Plan of Assistance and Data-Based Observations

While at the National Association of Elementary School Principals' convention in Seattle, I spent some time talking to Steve C., a retired principal who now contracts with districts to work with teachers on a plan of assistance. The teachers he works with are typically having some serious difficulties and are at the intervention stage of help. He's worked with teachers for many years, and talked about how using eCOVE and data-based observations has changed the entire playing field.

In many/most instances across the country, the plan of assistance is a combined process of making what is expected of the teacher very clear and specific, while gathering ancedotal notes to support a decision to fire/non-renew the teacher. The teacher is in a last ditch effort to demonstrate a satisfactory level of teaching or classroom management with the only thing different being the administrator in the classroom taking notes. This has got to rank among the highest stressful conditions anyone could ever work under.

When I think about these teachers, I put them into three categories: a teacher who is in a truly overwhelming situation with out of control students, lack of materials, lack of support, etc. This is the kind of environment where all but the very, very best would struggle and fail. Putting the teacher on a plan of assistance that is focused on the teacher changing is unfair, but commonly done. Data-based observations in this case can be useful if data is gathered not only on teacher behavior but also on student behavior, outside interruptions, and other systemic influences with an honest effort to determine what is going awry and what are the causes of the problems. It maybe that the teacher does need additional skills -- along with a change in the classroom conditions that are not within the power of the teacher to enact. The data will help determine the difference.

The second category is the teacher who is having difficulty with a reasonably normal class of students, but can't get a handle on what to do about it. These are often new teachers or teachers inexperienced with the particular group of students. They generally are making consistent, but ineffectual efforts to do a good job and are frequently a contributing factor in the non-productive classroom. Basically, this is a potentially good teacher who has gotten buried under the problems, and is at the burn-out, give-up, and quit stage. However, these are teachers that are worth the effort to support and data-based observations can really help.

By providing non-judgmental, objective data on the teacher's actions and the student's responses to those actions, the teacher, with guidance and support, can determine the cause and effects related to the issues, and design changes. The effectiveness of those changes can be tracked and the data will determine the value of the outcomes. Providing the data in a supportive atmosphere can empower the teacher to see ways to make changes and determine the efficacy of those changes. And at the same time that the specific issues are being attended to, the teacher is building a life-long skill of reflection and growth.

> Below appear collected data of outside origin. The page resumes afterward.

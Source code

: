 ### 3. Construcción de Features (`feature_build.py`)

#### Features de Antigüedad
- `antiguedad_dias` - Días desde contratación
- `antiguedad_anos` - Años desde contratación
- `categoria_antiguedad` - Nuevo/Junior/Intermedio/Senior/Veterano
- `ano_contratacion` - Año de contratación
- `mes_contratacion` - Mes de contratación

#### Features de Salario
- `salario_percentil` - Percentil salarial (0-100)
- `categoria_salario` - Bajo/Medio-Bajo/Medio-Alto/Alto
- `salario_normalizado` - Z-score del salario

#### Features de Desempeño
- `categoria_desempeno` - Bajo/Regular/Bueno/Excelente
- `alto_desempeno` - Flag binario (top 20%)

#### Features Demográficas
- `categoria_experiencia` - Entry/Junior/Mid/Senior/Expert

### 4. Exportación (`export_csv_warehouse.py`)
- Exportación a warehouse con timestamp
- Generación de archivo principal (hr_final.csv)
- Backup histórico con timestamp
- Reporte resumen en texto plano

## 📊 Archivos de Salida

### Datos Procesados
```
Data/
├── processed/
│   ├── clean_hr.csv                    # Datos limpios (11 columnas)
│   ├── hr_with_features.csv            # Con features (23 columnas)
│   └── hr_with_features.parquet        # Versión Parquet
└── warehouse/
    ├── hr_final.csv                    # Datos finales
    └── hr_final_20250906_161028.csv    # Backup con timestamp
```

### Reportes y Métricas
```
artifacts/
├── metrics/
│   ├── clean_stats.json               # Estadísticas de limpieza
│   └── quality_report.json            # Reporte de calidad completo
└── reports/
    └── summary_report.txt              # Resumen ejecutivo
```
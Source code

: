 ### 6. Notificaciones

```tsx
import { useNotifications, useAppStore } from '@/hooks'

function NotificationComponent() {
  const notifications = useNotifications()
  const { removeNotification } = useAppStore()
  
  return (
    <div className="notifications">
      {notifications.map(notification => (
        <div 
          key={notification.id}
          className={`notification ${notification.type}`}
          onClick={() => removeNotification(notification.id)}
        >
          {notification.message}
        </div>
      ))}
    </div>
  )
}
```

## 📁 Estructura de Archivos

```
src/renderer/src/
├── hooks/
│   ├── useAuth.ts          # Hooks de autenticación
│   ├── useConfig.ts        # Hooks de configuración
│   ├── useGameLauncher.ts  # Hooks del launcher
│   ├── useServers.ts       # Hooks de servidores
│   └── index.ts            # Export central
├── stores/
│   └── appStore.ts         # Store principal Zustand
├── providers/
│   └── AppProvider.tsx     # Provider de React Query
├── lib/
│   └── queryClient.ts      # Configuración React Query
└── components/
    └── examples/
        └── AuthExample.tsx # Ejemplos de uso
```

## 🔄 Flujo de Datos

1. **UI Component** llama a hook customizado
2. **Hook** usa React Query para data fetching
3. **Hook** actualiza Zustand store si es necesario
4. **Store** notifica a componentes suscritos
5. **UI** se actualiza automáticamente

The third group are those teachers that, sad to say, do not have the skills, knowledge, or capacity to change their behaviors. It can be a lack of interest, a lack of effort, or a basic lack of the personality and skills of a teacher. In any case, these people, nice though they maybe, should not be functioning as teachers, and need to be counseled and/or forced out of the classroom.

The very best outcome of this plan of assistance is for the teacher to take a careful, reflective look at their own skills and values, and come to the conclusion that they are better suited for another career path. However, anyone approached by an evaluator who has the power to fire them and who is in the room taking notes and making judgments will bring up the stress level and engage every defense mechanism available. That can be shifting the blame, bringing in an attorney, building support among the staff and community regarding this 'unfair' treatment, etc -- in the end, this is a lose-lose situation for everyone, including the kids.

By approaching the issue through data-based observations, some significant things change. The teacher is provided with an objective picture of the actions in the classroom, which should be coupled with a clear description of the requirements for satisfactory performance. Subsequent efforts on the part of the teacher, if truly inept, will not show significant changes, and this non-judgmental picture is often the key to a person's level-headed decision to change professions - that best of all worlds decision.

But there will be conditions where the individual will continue to deflect responsibility that is appropriately theirs, and in spite of no data to show satisfactory performance, will continue to resist leaving the classroom. I feel for these folks as it's often a move that will cause embarrassment and economic hardships -- but for the sake of the children, it's necessary to remove this person from the classroom. If the process has included clear statements of expectations, and an ongoing record of objective data collection of relevant behaviors showing that they do not meet the expectations, the decision to remove that person is much, much more defensible. Judgments about a person's ability can easily be subject to bias; you will strengthen the entire structure when you add objective data collection.

Steve's experience, of the people he's been involved with on plans of assistance, is that approximately 60% either decide to change occupations or are removed by the district. However, a full forty percent turn from struggling teachers to competent professionals. And as it is with teachers - when you can step in a help a struggling individual overcome the obstacles, you get to experience the joy that's the special gift to educators - the joy of helping another human rise to their potential.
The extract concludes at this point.